# WORK TO BE COMPLETED
All of the records must be repeated exactly.

=== Section Start ===

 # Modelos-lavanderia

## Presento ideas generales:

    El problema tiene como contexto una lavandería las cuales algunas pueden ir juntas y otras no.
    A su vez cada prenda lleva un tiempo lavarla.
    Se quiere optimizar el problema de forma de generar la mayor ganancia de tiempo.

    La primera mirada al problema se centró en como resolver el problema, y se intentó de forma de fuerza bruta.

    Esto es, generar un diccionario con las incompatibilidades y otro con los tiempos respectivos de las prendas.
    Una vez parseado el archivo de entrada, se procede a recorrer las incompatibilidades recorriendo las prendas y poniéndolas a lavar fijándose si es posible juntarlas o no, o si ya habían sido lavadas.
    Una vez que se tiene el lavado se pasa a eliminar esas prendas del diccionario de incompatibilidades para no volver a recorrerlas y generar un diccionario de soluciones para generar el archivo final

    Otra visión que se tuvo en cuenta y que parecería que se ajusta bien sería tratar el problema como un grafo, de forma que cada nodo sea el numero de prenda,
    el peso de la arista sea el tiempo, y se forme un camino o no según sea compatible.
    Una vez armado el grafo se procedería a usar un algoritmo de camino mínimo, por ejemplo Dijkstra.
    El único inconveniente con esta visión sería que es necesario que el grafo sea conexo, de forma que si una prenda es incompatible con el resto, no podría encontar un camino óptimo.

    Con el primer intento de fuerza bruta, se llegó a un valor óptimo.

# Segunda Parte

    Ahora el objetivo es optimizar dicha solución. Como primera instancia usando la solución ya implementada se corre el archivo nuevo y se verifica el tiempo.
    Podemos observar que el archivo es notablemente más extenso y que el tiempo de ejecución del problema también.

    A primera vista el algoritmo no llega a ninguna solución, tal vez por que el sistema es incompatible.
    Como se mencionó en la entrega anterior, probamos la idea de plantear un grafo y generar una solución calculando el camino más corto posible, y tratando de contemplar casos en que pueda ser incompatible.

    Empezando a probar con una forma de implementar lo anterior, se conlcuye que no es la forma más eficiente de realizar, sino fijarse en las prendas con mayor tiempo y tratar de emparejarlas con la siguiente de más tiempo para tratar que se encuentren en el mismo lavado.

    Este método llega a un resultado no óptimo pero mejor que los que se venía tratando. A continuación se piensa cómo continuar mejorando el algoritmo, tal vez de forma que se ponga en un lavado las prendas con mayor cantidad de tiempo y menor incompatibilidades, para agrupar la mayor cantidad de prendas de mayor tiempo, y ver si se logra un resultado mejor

=== Section End ===

# ANSWER TO THIS PROBLEM
 # Modelos-lavanderia

## Presento ideas generales:

    El problema tiene como contexto una lavandería las cuales algunas pueden ir juntas y otras no.
    A su vez cada prenda lleva un tiempo lavarla.
    Se quiere optimizar el problema de forma de generar la mayor ganancia de tiempo.

    La primera mirada al problema se centró en como resolver el problema, y se intentó de forma de fuerza bruta.

    Esto es, generar un diccionario con las incompatibilidades y otro con los tiempos respectivos de las prendas.
    Una vez parseado el archivo de entrada, se procede a recorrer las incompatibilidades recorriendo las prendas y poniéndolas a lavar fijándose si es posible juntarlas o no, o si ya habían sido lavadas.
    Una vez que se tiene el lavado se pasa a eliminar esas prendas del diccionario de incompatibilidades para no volver a recorrerlas y generar un diccionario de soluciones para generar el archivo final

    Otra visión que se tuvo en cuenta y que parecería que se ajusta bien sería tratar el problema como un grafo, de forma que cada nodo sea el numero de prenda,
    el peso de la arista sea el tiempo, y se forme un camino o no según sea compatible.
    Una vez armado el grafo se procedería a usar un algoritmo de camino mínimo, por ejemplo Dijkstra.
    El único inconveniente con esta visión sería que es necesario que el grafo sea conexo, de forma que si una prenda es incompatible con el resto, no podría encontar un camino óptimo.

    Con el primer intento de fuerza bruta, se llegó a un valor óptimo.

# Segunda Parte

    Ahora el objetivo es optimizar dicha solución. Como primera instancia usando la solución ya implementada se corre el archivo nuevo y se verifica el tiempo.
    Podemos observar que el archivo es notablemente más extenso y que el tiempo de ejecución del problema también.

    A primera vista el algoritmo no llega a ninguna solución, tal vez por que el sistema es incompatible.
    Como se mencionó en la entrega anterior, probamos la idea de plantear un grafo y generar una solución calculando el camino más corto posible, y tratando de contemplar casos en que pueda ser incompatible.

    Empezando a probar con una forma de implementar lo anterior, se conlcuye que no es la forma más eficiente de realizar, sino fijarse en las prendas con mayor tiempo y tratar de emparejarlas con la siguiente de más tiempo para tratar que se encuentren en el mismo lavado.

    Este método llega a un resultado no óptimo pero mejor que los que se venía tratando. A continuación se piensa cómo continuar mejorando el algoritmo, tal vez de forma que se ponga en un lavado las prendas con mayor cantidad de tiempo y menor incompatibilidades, para agrupar la mayor cantidad de prendas de mayor tiempo, y ver si se logra un resultado mejor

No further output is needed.